Après la tuerie, les deux agresseurs s’engouffrent dans une Citroën C3 noire garée en bas du journal. Un témoin a affirmé aux enquêteurs avoir aperçu un complice, arrivé sur la scène de crime à bord de la C3 mais reparti à scooter. Les deux tireurs, eux, s’enfuient par l’Allée verte, une ruelle. Ils y rencontrent une première patrouille de police à VTT. Des coups de feu sont échangés, qui ne feront aucun blessé.

Une vidéo tournée par des employés de Premières lignes, réfugiés sur le toit de l’immeuble après les premiers coups de feu, a enregistré la fusillade. On croit entendre « Allahou akbar » entre deux rafales. Les assaillants croisent ensuite la route d’un véhicule de police rue Pelée. S’ensuit une deuxième salve de tirs. Une autre vidéo amateur permet d’entendre distinctement les cris : « On a vengé le prophète Mohamed, on a tué Charlie Hebdo ! »

C’est boulevard Richard-Lenoir que leur furieuse échappée fera sa dernière victime. La scène a été capturée par une troisième vidéo amateur. On y voit deux hommes équipés de gilets pare-balles et armés de fusils d’assaut sortir d’une Citroën noire et courir en direction d’un policier tombé au sol, sans doute touché par un tir. « Tu veux nous tuer ? demande l’un des tireurs. – Nan, c’est bon chef », répond le policier à terre. L’homme cagoulé passe devant lui et l’abat d’une balle dans la tête, au fusil d’assaut, sans même freiner sa course. La victime, Ahmed Merabet, 42 ans, était gardien de la paix au commissariat du 11e arrondissement.

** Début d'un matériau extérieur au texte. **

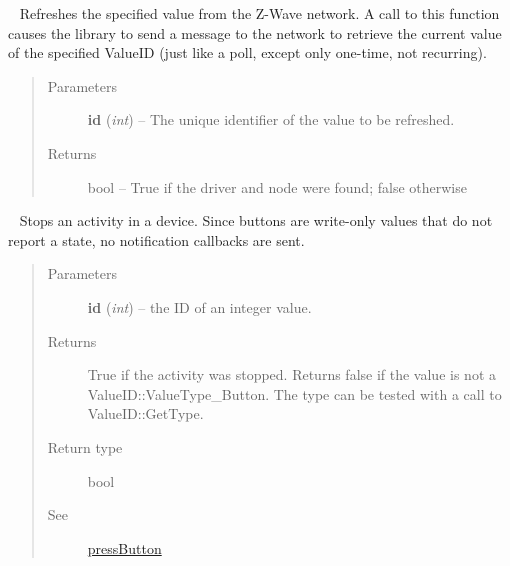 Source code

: \documentclass[letterpaper,10pt,english]{sphinxmanual}
\begin{document}
\begin{fulllineitems}
\begin{fulllineitems}
\label{libopenzwave:libopenzwave.PyManager.refreshValue}~\label{libopenzwave:refreshvalue}
Refreshes the specified value from the Z-Wave network.
A call to this function causes the library to send a message to the network to retrieve the current value
of the specified ValueID (just like a poll, except only one-time, not recurring).
\begin{quote}\begin{description}
\item[{Parameters}] \leavevmode
\textbf{id} (\emph{int}) -- The unique identifier of the value to be refreshed.

\item[{Returns}] \leavevmode
bool -- True if the driver and node were found; false otherwise

\end{description}\end{quote}

\end{fulllineitems}


\begin{fulllineitems}
\label{libopenzwave:libopenzwave.PyManager.releaseButton}~\label{libopenzwave:releasebutton}
Stops an activity in a device.
Since buttons are write-only values that do not report a state,
no notification callbacks are sent.
\begin{quote}\begin{description}
\item[{Parameters}] \leavevmode
\textbf{id} (\emph{int}) -- the ID of an integer value.

\item[{Returns}] \leavevmode
True if the activity was stopped. Returns false if the value is not a ValueID::ValueType\_Button. The type can be tested with a call to ValueID::GetType.

\item[{Return type}] \leavevmode
bool

\item[{See}] \leavevmode
{\hyperref[libopenzwave:pressbutton]{pressButton}}

\end{description}\end{quote}


\end{fulllineitems}
\end{fulllineitems}
\end{document}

Les deux tueurs retournent ensuite à leur véhicule, calmement, sans aucun signe de panique, comme des hommes entraînés au combat. La scène ressemble à un entraînement pour commando. L’un s’assoit au volant, l’autre prend le temps de ramasser une basket tombée de la portière et prend place sur le siège passager.

Lire l’enquête : La traque d’une fratrie de djihadistes

« J’ai cru à des pétards »

Lorenzo (qui a souhaité garder l’anonymat) habite boulevard Richard-Lenoir. Sa fenêtre donne sur la scène où le policier a été abattu. Il raconte au Monde : « Vers 11 h 30, j’ai entendu des coups de feu. J’ai cru à des pétards, je me suis approché de la fenêtre. Il y avait plein de policiers rassemblés au milieu du boulevard, mais aussi des gens à vélo qui passaient. C’était un matin normal », se remémore le jeune homme.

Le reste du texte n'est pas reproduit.